**Saved data entries**
= = =
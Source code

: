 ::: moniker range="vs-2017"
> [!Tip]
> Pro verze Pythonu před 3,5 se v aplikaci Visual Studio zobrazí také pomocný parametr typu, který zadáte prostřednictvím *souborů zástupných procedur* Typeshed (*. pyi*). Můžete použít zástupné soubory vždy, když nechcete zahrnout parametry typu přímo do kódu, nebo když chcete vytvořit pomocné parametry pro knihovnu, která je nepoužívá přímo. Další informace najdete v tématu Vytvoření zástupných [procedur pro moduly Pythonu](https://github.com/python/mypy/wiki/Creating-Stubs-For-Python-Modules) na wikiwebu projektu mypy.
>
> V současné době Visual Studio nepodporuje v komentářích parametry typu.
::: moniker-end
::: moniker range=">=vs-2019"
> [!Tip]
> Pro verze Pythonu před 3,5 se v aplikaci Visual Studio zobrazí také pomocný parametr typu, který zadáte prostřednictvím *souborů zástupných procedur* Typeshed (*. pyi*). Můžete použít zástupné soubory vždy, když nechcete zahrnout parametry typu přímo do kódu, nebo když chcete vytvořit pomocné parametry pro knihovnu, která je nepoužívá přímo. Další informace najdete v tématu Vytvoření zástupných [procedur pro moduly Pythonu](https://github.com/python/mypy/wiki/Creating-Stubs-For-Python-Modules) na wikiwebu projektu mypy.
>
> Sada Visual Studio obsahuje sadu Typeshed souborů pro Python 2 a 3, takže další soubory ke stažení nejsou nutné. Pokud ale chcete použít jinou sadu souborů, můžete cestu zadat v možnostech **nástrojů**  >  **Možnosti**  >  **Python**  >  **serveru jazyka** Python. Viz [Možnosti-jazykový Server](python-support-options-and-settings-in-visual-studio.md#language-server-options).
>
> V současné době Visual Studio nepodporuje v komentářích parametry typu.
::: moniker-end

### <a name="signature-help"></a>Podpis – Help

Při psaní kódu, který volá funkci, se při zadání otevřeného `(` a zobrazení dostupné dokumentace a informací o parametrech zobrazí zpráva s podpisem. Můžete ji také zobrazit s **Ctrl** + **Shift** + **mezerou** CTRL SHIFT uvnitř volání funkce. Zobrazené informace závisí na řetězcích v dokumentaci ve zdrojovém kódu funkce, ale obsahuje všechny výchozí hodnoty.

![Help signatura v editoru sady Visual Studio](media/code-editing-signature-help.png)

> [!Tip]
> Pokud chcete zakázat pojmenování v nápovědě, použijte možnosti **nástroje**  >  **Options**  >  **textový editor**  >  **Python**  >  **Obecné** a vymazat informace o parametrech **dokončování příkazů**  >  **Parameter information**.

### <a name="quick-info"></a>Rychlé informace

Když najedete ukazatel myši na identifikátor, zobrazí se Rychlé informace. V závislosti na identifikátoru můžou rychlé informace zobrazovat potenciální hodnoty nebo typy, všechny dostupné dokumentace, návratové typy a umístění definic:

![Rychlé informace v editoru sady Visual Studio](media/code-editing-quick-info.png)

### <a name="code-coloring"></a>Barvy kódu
= = =
**ASSIGNMENT**
Retype the lines from the one containing "Pokud chcete zakázat" to the last line above. Change nothing and include no others.

**TASK ANSWER**
> Pokud chcete zakázat pojmenování v nápovědě, použijte možnosti **nástroje**  >  **Options**  >  **textový editor**  >  **Python**  >  **Obecné** a vymazat informace o parametrech **dokončování příkazů**  >  **Parameter information**.

### <a name="quick-info"></a>Rychlé informace

Když najedete ukazatel myši na identifikátor, zobrazí se Rychlé informace. V závislosti na identifikátoru můžou rychlé informace zobrazovat potenciální hodnoty nebo typy, všechny dostupné dokumentace, návratové typy a umístění definic:

![Rychlé informace v editoru sady Visual Studio](media/code-editing-quick-info.png)

### <a name="code-coloring"></a>Barvy kódu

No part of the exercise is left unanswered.